Akıncı da bu suça ortak oluyor - Havadis Gazetesi | Kıbrıs Haber
Cuma, Nisan 26, 2024
Köşe Yazarları

Akıncı da bu suça ortak oluyor

Hüseyin Ekmekçi

Yeni Din İşleri Başkanlığı Yasası, tamamen, Ulusal Birlik Partisi’nin seçim stratejisine hizmet etmektedir.

“Bana gerekçe gösterin” diyerek Talip Atalay’ı görevden almayan sayın Mustafa Akıncı da bu suça ortaktır.

Resmen Din İşleri Başkanlığı, Talip Atalay’ın çiftliği haline geldi.


FETÖ falan ,bunları geçin.

Türkiye’de “aklanmış” olması, benim nazarımda sayın Atalay’ı hiç ama hiç aklamaz.

Aidiyeti bu topraklara değil, benim sorunum orada başladı.

Devamında, ne CTP’li başbakanlar, ne UBP’li başbakan görevden alınması için kılını kıpırdatmadı.

Hüseyin Özgürgün, “Görevden alınsın” dediği gün de, bu kez devreye Cumhurbaşkanı Mustafa Akıncı girdi.

Hükümetin çok sayıda çarpık- çurpuk atamasına engel olmayan, görevden almalarına ses çıkaramayan Mustafa Akıncı’nın, Talip Atalay olayında, “gerekçe isteme” huyu nüksetti.

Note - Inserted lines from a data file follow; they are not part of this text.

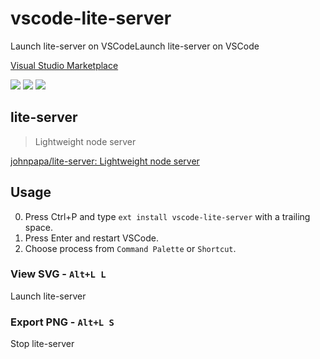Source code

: # vscode-lite-server
Launch lite-server on VSCodeLaunch lite-server on VSCode

[Visual Studio Marketplace](https://marketplace.visualstudio.com/items/cssho.vscode-lite-server)

[![](https://vsmarketplacebadge.apphb.com/version/cssho.vscode-lite-server.svg)](https://marketplace.visualstudio.com/items?itemName=cssho.vscode-lite-server)
[![](https://vsmarketplacebadge.apphb.com/installs/cssho.vscode-lite-server.svg)](https://marketplace.visualstudio.com/items?itemName=cssho.vscode-lite-server)
[![](https://vsmarketplacebadge.apphb.com/rating/cssho.vscode-lite-server.svg)](https://marketplace.visualstudio.com/items?itemName=cssho.vscode-lite-server)

## lite-server
> Lightweight node server

[johnpapa/lite-server: Lightweight node server](https://github.com/johnpapa/lite-server)

## Usage 
0. Press Ctrl+P and type `ext install vscode-lite-server` with a trailing space. 
0. Press Enter and restart VSCode.
0. Choose process from `Command Palette` or `Shortcut`.

### View SVG - `Alt+L L`
Launch lite-server

### Export PNG - `Alt+L S`
Stop lite-server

Ancak, oyun başkadır, büyüktür, tehlikelidir.

Adaletsizlik hüküm sürmektedir.

Yeni yasa ile, resmen ciddi bir kadrolaşma başlamaktadır.

İmamlar zaten siyasetin içerisinde.

Camiler boşalmakta, Lefkoşa’daki merkez, “hatır- gönül” ilişkileri ile geleceği kurgulamaktadır.

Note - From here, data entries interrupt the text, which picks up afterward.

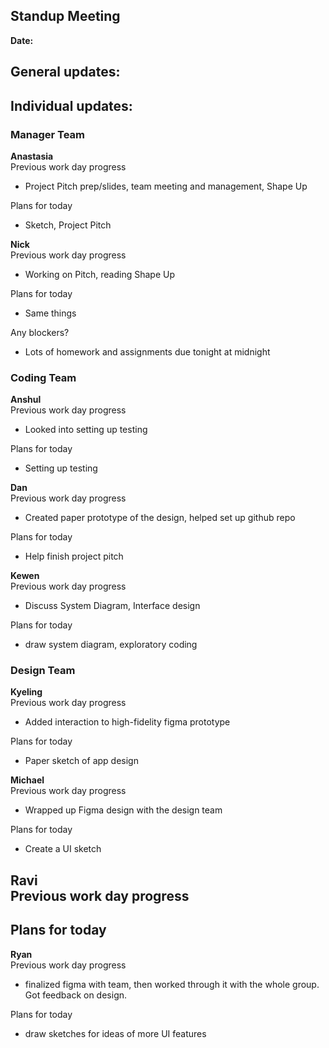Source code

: ## Standup Meeting  
**Date:** 

## General updates:  
 

## Individual updates:  

### Manager Team  
**Anastasia**  
Previous work day progress  
- Project Pitch prep/slides, team meeting and management, Shape Up


Plans for today  
- Sketch, Project Pitch


**Nick**  
Previous work day progress  
- Working on Pitch, reading Shape Up


Plans for today  
- Same things

Any blockers?
- Lots of homework and assignments due tonight at midnight


### Coding Team  

**Anshul**  
Previous work day progress  
- Looked into setting up testing


Plans for today  
- Setting up testing



**Dan**  
Previous work day progress  
- Created paper prototype of the design, helped set up github repo

Plans for today  
- Help finish project pitch


**Kewen**  
Previous work day progress  
- Discuss System Diagram, Interface design


Plans for today  
- draw system diagram, exploratory coding


### Design Team  

**Kyeling**  
Previous work day progress  
- Added interaction to high-fidelity figma prototype


Plans for today  
- Paper sketch of app design


**Michael**  
Previous work day progress  
- Wrapped up Figma design with the design team


Plans for today  
- Create a UI sketch


**Ravi**  
Previous work day progress  
- 
Plans for today  
- 

**Ryan**  
Previous work day progress  
- finalized figma with team, then worked through it with the whole group. Got feedback on design.


Plans for today  
- draw sketches for ideas of more UI features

Dörtyol Camii, üs olarak kullanıl makta, neredeyse, tüm dizayn o noktadan yapılmaktadır.

Nedir bu dizayn?

Hızla, Din İşleri başkanlığı siyasallaşıyor.

Atatürk İlke ve İnkılapları, Laiklik gibi temel kavramlar ayaklar altına alınmakta, gelecekte olası müdahalelerin önü kesilmektedir.

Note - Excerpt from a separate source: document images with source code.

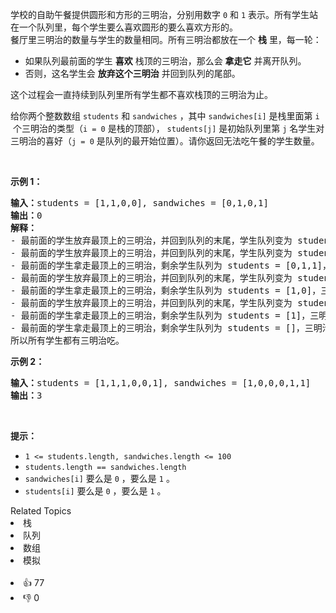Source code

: <p>学校的自助午餐提供圆形和方形的三明治，分别用数字&nbsp;<code>0</code>&nbsp;和&nbsp;<code>1</code>&nbsp;表示。所有学生站在一个队列里，每个学生要么喜欢圆形的要么喜欢方形的。<br> 餐厅里三明治的数量与学生的数量相同。所有三明治都放在一个&nbsp;<strong>栈</strong>&nbsp;里，每一轮：</br></p>

<ul> 
 <li>如果队列最前面的学生&nbsp;<strong>喜欢</strong>&nbsp;栈顶的三明治，那么会&nbsp;<strong>拿走它</strong>&nbsp;并离开队列。</li> 
 <li>否则，这名学生会&nbsp;<strong>放弃这个三明治</strong>&nbsp;并回到队列的尾部。</li> 
</ul>

<p>这个过程会一直持续到队列里所有学生都不喜欢栈顶的三明治为止。</p>

<p>给你两个整数数组&nbsp;<code>students</code> 和&nbsp;<code>sandwiches</code>&nbsp;，其中&nbsp;<code>sandwiches[i]</code>&nbsp;是栈里面第&nbsp;<code>i<sup>​​​​​​</sup></code>&nbsp;个三明治的类型（<code>i = 0</code>&nbsp;是栈的顶部），&nbsp;<code>students[j]</code>&nbsp;是初始队列里第&nbsp;<code>j<sup>​​​​​​</sup></code>&nbsp;名学生对三明治的喜好（<code>j = 0</code>&nbsp;是队列的最开始位置）。请你返回无法吃午餐的学生数量。</p>

<p>&nbsp;</p>

<p><strong>示例 1：</strong></p>

<pre><b>输入：</b>students = [1,1,0,0], sandwiches = [0,1,0,1]
<b>输出：</b>0<strong> 
解释：</strong>
- 最前面的学生放弃最顶上的三明治，并回到队列的末尾，学生队列变为 students = [1,0,0,1]。
- 最前面的学生放弃最顶上的三明治，并回到队列的末尾，学生队列变为 students = [0,0,1,1]。
- 最前面的学生拿走最顶上的三明治，剩余学生队列为 students = [0,1,1]，三明治栈为 sandwiches = [1,0,1]。
- 最前面的学生放弃最顶上的三明治，并回到队列的末尾，学生队列变为 students = [1,1,0]。
- 最前面的学生拿走最顶上的三明治，剩余学生队列为 students = [1,0]，三明治栈为 sandwiches = [0,1]。
- 最前面的学生放弃最顶上的三明治，并回到队列的末尾，学生队列变为 students = [0,1]。
- 最前面的学生拿走最顶上的三明治，剩余学生队列为 students = [1]，三明治栈为 sandwiches = [1]。
- 最前面的学生拿走最顶上的三明治，剩余学生队列为 students = []，三明治栈为 sandwiches = []。
所以所有学生都有三明治吃。
</pre>

<p><strong>示例 2：</strong></p>

<pre><b>输入：</b>students = [1,1,1,0,0,1], sandwiches = [1,0,0,0,1,1]
<b>输出：</b>3
</pre>

<p>&nbsp;</p>

<p><strong>提示：</strong></p>

<ul> 
 <li><code>1 &lt;= students.length, sandwiches.length &lt;= 100</code></li> 
 <li><code>students.length == sandwiches.length</code></li> 
 <li><code>sandwiches[i]</code>&nbsp;要么是&nbsp;<code>0</code>&nbsp;，要么是&nbsp;<code>1</code>&nbsp;。</li> 
 <li><code>students[i]</code>&nbsp;要么是&nbsp;<code>0</code>&nbsp;，要么是&nbsp;<code>1</code>&nbsp;。</li> 
</ul>

<div><div>Related Topics</div><div><li>栈</li><li>队列</li><li>数组</li><li>模拟</li></div></div><br><div><li>👍 77</li><li>👎 0</li></div>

Hangi makama, kimin atanacağı dahi bellidir.

Düşünün, bu yeni yasa, Talip Atalay’a padişah yetkileri veriyor.

Bir çok yeni makam belirlenmiş, makamlar belirlenmeden önce, şahıslar belirlenmiştir.

Yani, “önce şahıslar belirlenmiş, sonra şahıslara göre makamlar tasarlanmıştır.”

Akıncı, benim nazarımda bu suça da ortaktır.

Talip Atalay gitse de olur

Talip Atalay, can havliyle kendisini yasanın üzerine atmıştır.

6- 7 yıldır, çoğu atama yazısı olmadan sürdürdüğü o görevde, atamalar bitince kalmasa da olur.

Zira, “kadrolaşma” istedikleri gibi yapılmış oluyor böylece…

İmamların, “Barem 18 kavgası” var bu memlekette.

Siyaset, imamın maaşını Barem 18’e çıkarmak için yasa yapıyor.

İmamlar da birbirini eziyor.

Eskiden bu ülkede, her cemaat, kendi imamını öderdi.

İmam da, “Allah yolunda” görevini yapardı.

Şimdi?

“Siyaset ve maaş yoluna” dönüldü.

Herkes birbirini eziyor

Bakınız.

Bu mektubun sahibi bir imam arkadaş.

İlahiyat Mezunu…

Bir çırpıda şunları yazmış:

“Herkeslerden köşe bucak saklanan yasa sonunda geçti ve Dörtyol camisinde tüm görevlilere alel-acele 100 saatlik kurs veriliyor.

Ama idari kadroya atanacak isimler belli.

Din İşleri Başkan Yardımcıları Fahrettin Öğdü ve Mustafa Küçük. Tebrik kabul ediyorlar.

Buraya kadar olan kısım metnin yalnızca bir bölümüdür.